Letter to the Editor

By Dr Gordon Wing MBBS In   Issue Volume 27 No. 4 Doi No https://doi-ds.org/doilink/05.2021-77634527/JMVH Vol 27 No 4

In reply to Dr Worswick’s article ‘Medical Officer Training – An Infantryman’s Perspective’ JMVH Vol. 27, Number 3, as an Army Medical Level 2 Doctor from a similar Royal Australian Infantry Corps background with non-regimental experience in Recruit, Officer and overseas training of foreign forces, I can unequivocally say the training of the Army’s uniformed health workforce, when compared to how well the Army trains its other members, is not good, not average, not adequate… it is just poor overall. The one exception being the Army School of Health ADF Medical Technician course currently producing wonderfully trained clinicians to a baseline level of competency.
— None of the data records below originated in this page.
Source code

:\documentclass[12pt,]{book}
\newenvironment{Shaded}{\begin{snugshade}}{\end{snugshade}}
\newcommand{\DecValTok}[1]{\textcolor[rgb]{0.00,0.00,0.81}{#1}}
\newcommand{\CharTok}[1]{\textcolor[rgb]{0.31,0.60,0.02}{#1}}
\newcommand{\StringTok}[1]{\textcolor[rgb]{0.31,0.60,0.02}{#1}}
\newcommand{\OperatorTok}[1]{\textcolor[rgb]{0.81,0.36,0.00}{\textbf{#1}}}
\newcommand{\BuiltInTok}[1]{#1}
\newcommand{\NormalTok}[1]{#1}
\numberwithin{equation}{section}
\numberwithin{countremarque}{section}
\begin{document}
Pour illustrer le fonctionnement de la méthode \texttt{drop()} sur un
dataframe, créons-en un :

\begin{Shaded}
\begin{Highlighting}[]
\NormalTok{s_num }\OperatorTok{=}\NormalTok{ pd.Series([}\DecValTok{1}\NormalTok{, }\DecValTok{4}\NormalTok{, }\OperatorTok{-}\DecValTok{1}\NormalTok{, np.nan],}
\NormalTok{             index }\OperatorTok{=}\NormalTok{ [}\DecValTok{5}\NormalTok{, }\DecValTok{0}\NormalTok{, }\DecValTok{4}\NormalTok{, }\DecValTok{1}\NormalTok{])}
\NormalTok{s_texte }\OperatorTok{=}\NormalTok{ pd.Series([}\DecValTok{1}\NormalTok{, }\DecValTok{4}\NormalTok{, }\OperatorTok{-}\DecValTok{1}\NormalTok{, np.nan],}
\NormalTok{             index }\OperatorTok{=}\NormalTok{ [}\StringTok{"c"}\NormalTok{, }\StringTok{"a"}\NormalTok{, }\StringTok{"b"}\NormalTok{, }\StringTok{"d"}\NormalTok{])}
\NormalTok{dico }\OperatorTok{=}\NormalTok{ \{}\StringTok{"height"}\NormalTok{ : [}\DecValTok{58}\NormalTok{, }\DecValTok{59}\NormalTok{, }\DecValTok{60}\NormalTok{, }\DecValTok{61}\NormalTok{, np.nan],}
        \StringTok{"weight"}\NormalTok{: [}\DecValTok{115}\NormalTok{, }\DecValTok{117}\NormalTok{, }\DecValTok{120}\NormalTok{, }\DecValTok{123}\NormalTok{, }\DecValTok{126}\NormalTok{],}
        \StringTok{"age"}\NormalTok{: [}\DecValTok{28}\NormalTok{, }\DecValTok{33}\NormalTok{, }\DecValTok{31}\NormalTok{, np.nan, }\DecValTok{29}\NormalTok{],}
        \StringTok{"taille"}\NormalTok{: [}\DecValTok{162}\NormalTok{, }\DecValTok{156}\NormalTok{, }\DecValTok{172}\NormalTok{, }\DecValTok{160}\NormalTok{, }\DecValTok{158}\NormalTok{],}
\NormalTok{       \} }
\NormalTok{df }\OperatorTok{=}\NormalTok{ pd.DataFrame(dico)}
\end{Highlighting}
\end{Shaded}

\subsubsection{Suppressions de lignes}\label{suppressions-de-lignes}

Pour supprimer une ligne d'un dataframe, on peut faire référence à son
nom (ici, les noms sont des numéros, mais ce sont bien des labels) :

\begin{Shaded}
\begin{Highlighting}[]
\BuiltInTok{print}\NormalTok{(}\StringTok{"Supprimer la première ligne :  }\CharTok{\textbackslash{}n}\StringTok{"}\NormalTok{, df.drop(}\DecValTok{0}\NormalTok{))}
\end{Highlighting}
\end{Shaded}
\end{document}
By way of some simple examples, the Army Standing Instruction for Personnel (ASIP), Part 8 Chapter 9, mandates numerous civilian competencies a deployable (to field or operations) Medical Level 2 Treatment Team Medical Officer, a Nursing Officer in a treatment team and a Medical Technician in a treatment team must have. Currently, there is no discernible effort or output at Formation level (17 Brigade) that controls resources to centrally supervise, coordinate, fund and deliver these competencies to ensure the Army’s health workforce meets these mandated civilian competencies. The net result is that very few, if any, clinicians posted to these roles have achieved the Army specified requirements for its deployable health workforce. This is a poor outcome for our treated soldiers.
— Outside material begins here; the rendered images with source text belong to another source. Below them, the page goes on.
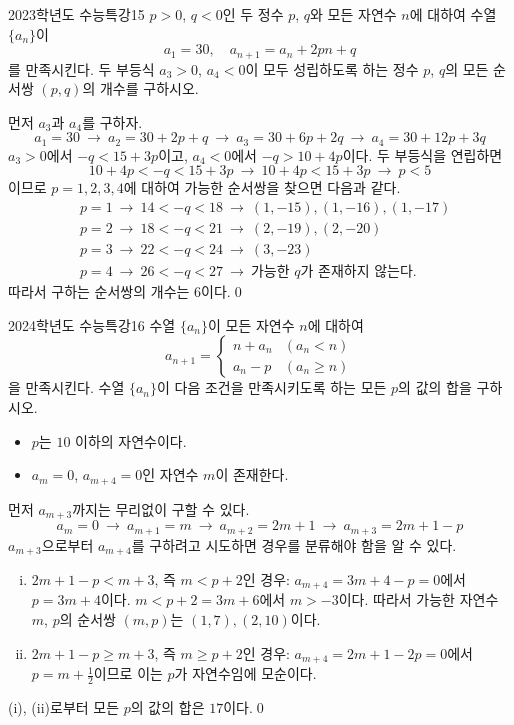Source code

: \documentclass{article}
\begin{document}
\newpage
\begin{prob}{2023학년도 수능특강}{15}
	$p>0$, $q<0$인 두 정수 $p$, $q$와 모든 자연수 $n$에 대하여 수열 $\{a_n\}$이
	\[
		a_1=30,\quad a_{n+1}=a_n+2pn+q
	\]
	를 만족시킨다. 두 부등식 $a_3>0$, $a_4<0$이 모두 성립하도록 하는 정수 $p$, $q$의 모든 순서쌍 $(p,q)$의 개수를 구하시오.
\end{prob}

\begin{sol}
	먼저 $a_3$과 $a_4$를 구하자.
	\[
		a_1=30~\longrightarrow~a_2=30+2p+q~\longrightarrow~a_3=30+6p+2q~\longrightarrow~a_4=30+12p+3q
	\]
	$a_3>0$에서 $-q<15+3p$이고, $a_4<0$에서 $-q>10+4p$이다. 두 부등식을 연립하면
	\[
		10+4p<-q<15+3p~\longrightarrow~10+4p<15+3p~\longrightarrow~p<5
	\]
	이므로 $p=1,2,3,4$에 대하여 가능한 순서쌍을 찾으면 다음과 같다.
	\begin{align*}
		&p=1~\longrightarrow~14<-q<18~\longrightarrow~(1,-15),(1,-16),(1,-17)\\
		&p=2~\longrightarrow~18<-q<21~\longrightarrow~(2,-19),(2,-20)\\
		&p=3~\longrightarrow~22<-q<24~\longrightarrow~(3,-23)\\
		&p=4~\longrightarrow~26<-q<27~\longrightarrow~\text{가능한 }q\text{가 존재하지 않는다.}
	\end{align*}
	따라서 구하는 순서쌍의 개수는 $6$이다.\qed
\end{sol}

\newpage
\begin{prob}{2024학년도 수능특강}{16}
	수열 $\{a_n\}$이 모든 자연수 $n$에 대하여
	\[
		a_{n+1}=\begin{cases}
			n+a_n & (a_n<n) \\
			a_n-p & (a_n\geq n)
		\end{cases}
	\]
	을 만족시킨다. 수열 $\{a_n\}$이 다음 조건을 만족시키도록 하는 모든 $p$의 값의 합을 구하시오.
	\begin{hint}
		\begin{itemize}
			\item[(가)] $p$는 $10$ 이하의 자연수이다.
			\item[(나)] $a_m=0$, $a_{m+4}=0$인 자연수 $m$이 존재한다.
		\end{itemize}
	\end{hint}
\end{prob}

\begin{sol}
	먼저 $a_{m+3}$까지는 무리없이 구할 수 있다.
	\[
		a_m=0~\longrightarrow~a_{m+1}=m~\longrightarrow~a_{m+2}=2m+1~\longrightarrow~a_{m+3}=2m+1-p
	\]
	$a_{m+3}$으로부터 $a_{m+4}$를 구하려고 시도하면 경우를 분류해야 함을 알 수 있다.
	\begin{enumerate}[(i)]
		\item $2m+1-p<m+3$, 즉 $m<p+2$인 경우: $a_{m+4}=3m+4-p=0$에서 $p=3m+4$이다. $m<p+2=3m+6$에서 $m>-3$이다. 따라서 가능한 자연수 $m$, $p$의 순서쌍 $(m,p)$는 $(1,7),(2,10)$이다.
		\item $2m+1-p\geq m+3$, 즉 $m\geq p+2$인 경우: $a_{m+4}=2m+1-2p=0$에서 $p=m+\frac{1}{2}$이므로 이는 $p$가 자연수임에 모순이다.
	\end{enumerate}
	(i), (ii)로부터 모든 $p$의 값의 합은 $17$이다.\qed
\end{sol}
\end{document}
Furthermore, the iSTAT point of care biochemical test machine (complete with cartridges) has finally has made its way into Close Health Units so that our deployable treatment teams can identify reversible causes to inform treatment of cardiac arrest in accordance with the ALS/ALS2 Australian Resuscitation Council guidelines. iSTAT is a game changer; the proverbial turning ‘night into day’. When a similar transformational piece of equipment arrives in an Infantry, Cavalry or Engineering unit e.g. night vision devices or weapon sights, a deliberate effort is made from the Special Projects Office responsible for procurement of the equipment, together with CATC and the allocation of unit resources (time and personnel) to ensure bulk numbers of personnel are effectively trained in the new equipment system. Concurrently, training institutions are targeted to ensure it incorporates training for future throughput. The Q system is trained in maintenance and repair. In contrast, in Health there is no plan, coordination or measured outcomes for iSTAT implementation. The same applies to countless other pieces of medical equipment entering or have entered service – oxylog ventilators, tempus pro, ultrasound, MRX, etc.

Overall, the collective organisation, integration and delivery of training to achieve individual competencies and to ensure there is a baseline competency for ‘how, when and for whom’ an effect is delivered e.g. understanding a weapon system function, pulling the trigger at the right target and right time, is something the rest of Army generally does exceptionally well… except Health. Other groupings with similar technical requirements to health that straddle civilian and military governance, think aeronautical engineering, are light years ahead of Health – boards of inquiry into previous catastrophic failures have forced them to be.

Doctor Worswick’s article into Army Medical Officer Training should not only prompt action for remediation of the training shortfalls for medical officers, particularly in the PGY1-4 space, given a seismic change in the civilian medical PGY 1 and 2 training environment from 20 years ago post the foundation of the fellowship of emergency medicine, but also prompt organisational reform for development of a ‘training culture’ within the Army health workforce more aligned to that of the wider Army.